Accelerated Multi-Modal Manufacturing Optimization
Brian Giera | 20-ERD-036
The characterization of manufactured parts is often a serial process, where different post-processing steps and quality measurements are obtained in a non-co-located and non-automated fashion. Thus, the development cycle (e.g., part specification, fabrication, and qualification) is subject to bottlenecks, making part repeatability difficult and costly to achieve, quantify, and optimize. This is true for established manufacturing processes and especially true for emerging advanced manufacturing (AM) systems that are the focus of this project. The goal of this project is to develop and leverage extensive on-board sensing and adaptive tool-path planning to accelerate part and process qualification of AM parts via characterization and complementary advanced analytical techniques. Throughout this project, significant hardware and computational infrastructure was developed and deployed that will provide new capabilities with significant programmatic impact. Specifically, we created (1) an interactive database that logs all specification, production, and inspection data for parts, (2) a universal method to compare parts from ISO standard STEP files, and (3) early-stage digital twins of fabrication, photogrammetry, and structured light. Furthermore, all of these capabilities are applicable to traditional and advanced manufacturing, have already yielded programmatic impact in the form of new projects, and resulted in numerous presentations, three publications (one in preparation), and one submitted patent.

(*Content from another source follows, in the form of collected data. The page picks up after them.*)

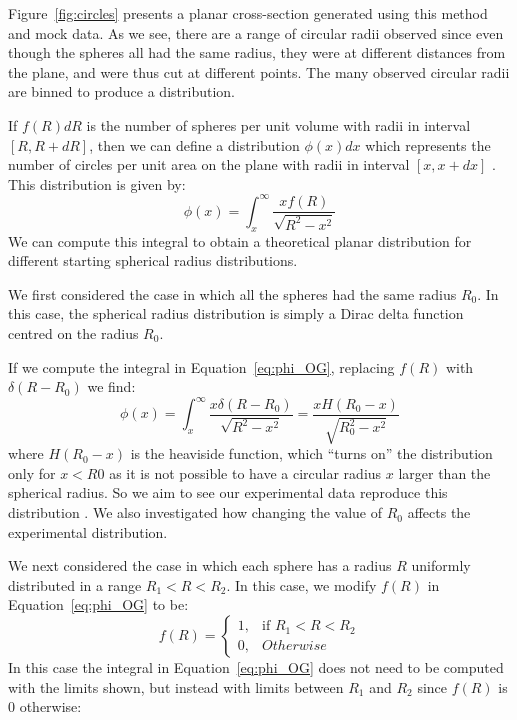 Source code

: \documentclass[journal]{IEEEtran}
\begin{document}
Figure~\ref{fig:circles} presents a planar cross-section generated using this
method and mock data. As we see, there are a range of circular radii observed
since even though the spheres all had the same radius, they were at different
distances from the plane, and were thus cut at different points. The many
observed circular radii are binned to produce a distribution.

If $f(R)dR$ is the number of spheres per unit volume with radii in interval $[R,
R + dR]$, then we can define a distribution $\phi(x)dx$ which represents the
number of circles per unit area on the plane with radii in interval $[x,
x+dx]$ . This distribution is given by:
\begin{equation}
\phi(x) = \int_{x}^{\infty}\frac{xf(R)}{\sqrt{R^2 - x^2}}
\label{eq:phi_OG}
\end{equation}
We can compute this integral to obtain a theoretical planar distribution for
different starting spherical radius distributions.

We first considered the case in which all the spheres had the same radius
$R_0$. In this case, the spherical radius distribution is simply a Dirac delta
function centred on the radius $R_0$.

If we compute the integral in Equation~\ref{eq:phi_OG}, replacing $f(R)$ with
$\delta(R-R_0)$ we find:
\begin{equation}
\phi(x) = \int_{x}^{\infty}\frac{x\delta(R-R_0)}{\sqrt{R^2 - x^2}} =
\frac{xH(R_0-x)}{\sqrt{R_0^2-x^2}}
\label{eq:phi_constant}
\end{equation}
where $H(R_0 - x)$ is the heaviside function, which ``turns on'' the
distribution only for $x < R0$ as it is not possible to have a circular radius
$x$ larger than the spherical radius. So we aim to see our experimental data
reproduce this distribution . We also investigated how changing the
value of $R_0$ affects the experimental distribution.

We next considered the case in which each sphere has a radius $R$ uniformly
distributed in a range $R_1 < R < R_2$. In this case, we modify $f(R)$ in
Equation~\ref{eq:phi_OG} to be:
\begin{equation*}
  f(R) =
  \begin{cases}
    1,& \text{if } R_1 < R < R_2\\
    0,& \text{} Otherwise
  \end{cases}
\end{equation*}
In this case the integral in Equation~\ref{eq:phi_OG} does not need to be
computed with the limits shown, but instead with limits between $R_1$ and $R_2$
since $f(R)$ is 0 otherwise:
\end{document}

This project produced an integrated software/hardware package that recorded data and modeled key fabrication and inspection AM tasks pertinent to manufacturing at large. This project directly addresses LLNL's Advanced Materials and Manufacturing core competency, and relies on LLNL's core competency in High-Performance Computing and Simulation and Data Science. Integrated additive/subtractive manufacturing and, more broadly, the multi-modal manufacturing capability are programmatically relevant and the needs of the Stockpile Stewardship and ICF programs require rapid build qualification for large-scale production of high-quality parts. Since our approach is agnostic to the advanced manufacturing process or the specific sensor data that is collected, this approach may be applied to traditional and advanced manufacturing technologies. Specifically, the results of the project will impact LLNL's national security mission space by accelerating the development cycle of advanced manufacturing technologies and creating adaptable frameworks to deploy our approach within other systems. Our teams hired one postdoc and an Academic Graduate Appointee who was converted to staff.
Publications, Presentations, and Patents
Lee, X. Y., et al., 2020. "Two Photon Lithography Additive Manufacturing: Video Dataset of Parameter Sweep of Light Eosages, Photo-Curable Resins, and Structures." Data in Brief 32 (2020): 106119; https://doi.org/10.1016/j.dib.2020.106119.

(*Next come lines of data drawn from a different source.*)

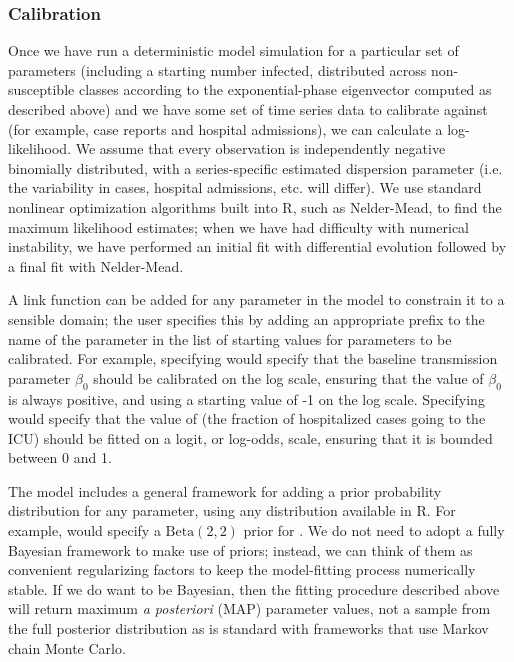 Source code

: \documentclass[12pt]{article}\usepackage[]{graphicx}\usepackage[]{color}
\begin{document}
\subsubsection*{Calibration}

Once we have run a deterministic model simulation for a particular set of parameters (including a starting number infected, distributed across non-susceptible classes according to the exponential-phase eigenvector computed as described above) and we have some set of time series data to calibrate against (for example, case reports and hospital admissions), we can calculate a log-likelihood. 
We assume that every observation is independently negative binomially distributed, with a series-specific estimated dispersion parameter (i.e. the variability in cases, hospital admissions, etc. will differ). 
We use standard nonlinear optimization algorithms built into R, such as Nelder-Mead, to find the maximum likelihood estimates; when we have had difficulty with numerical instability, we have performed an initial fit with differential evolution \cite{Mull+11} followed by a final fit with Nelder-Mead.

A link function can be added for any parameter in the model to constrain it to a sensible domain; the user specifies this by adding an appropriate prefix to the name of the parameter in the list of starting values for parameters to be calibrated. 
For example, specifying  would specify that the baseline transmission parameter $\beta_0$ should be calibrated on the log scale, ensuring that the value of $\beta_0$ is always positive, and using a starting value of -1 on the log scale. 
Specifying  would specify that the value of  (the fraction of hospitalized cases going to the ICU) should be fitted on a logit, or log-odds, scale, ensuring that it is bounded between 0 and 1.

The model includes a general framework for adding a prior probability distribution for any parameter, using any distribution available in R. 
For example,  would specify a $\textrm{Beta}(2,2)$ prior for .
We do not need to adopt a fully Bayesian framework to make use of priors; instead, we can think of them as convenient regularizing factors to keep the model-fitting process numerically stable. If we do want to be Bayesian, then the fitting procedure described above will return maximum \emph{a posteriori} (MAP) parameter values, not a sample from the full posterior distribution as is standard with frameworks that use Markov chain Monte Carlo.
\end{document}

Ojal, N. et al., 2022. "A Universal Method to Compare Parts from STEP Files." Journal of Intelligent Manufacturing 33, 2167-2178 (2022); https://doi.org/10.1007/s10845-022-01984-3.
Giera, B. et. al. "Digital Twins for Advanced Manufacturing and Inspection." Presented at AM-Cross JOWOG 2022.
Giera, et. al. "Universal Method for Part Comparison Based on Requirements Specification." Presented at Machine Learning for Industry 2021, Virtual. August 2021.
Au, et. al. "Autonomous Multimodal Manufacturing Optimization via Digital Twins." Presented at Machine Learning for Industry 2021, Virtual. August 2021.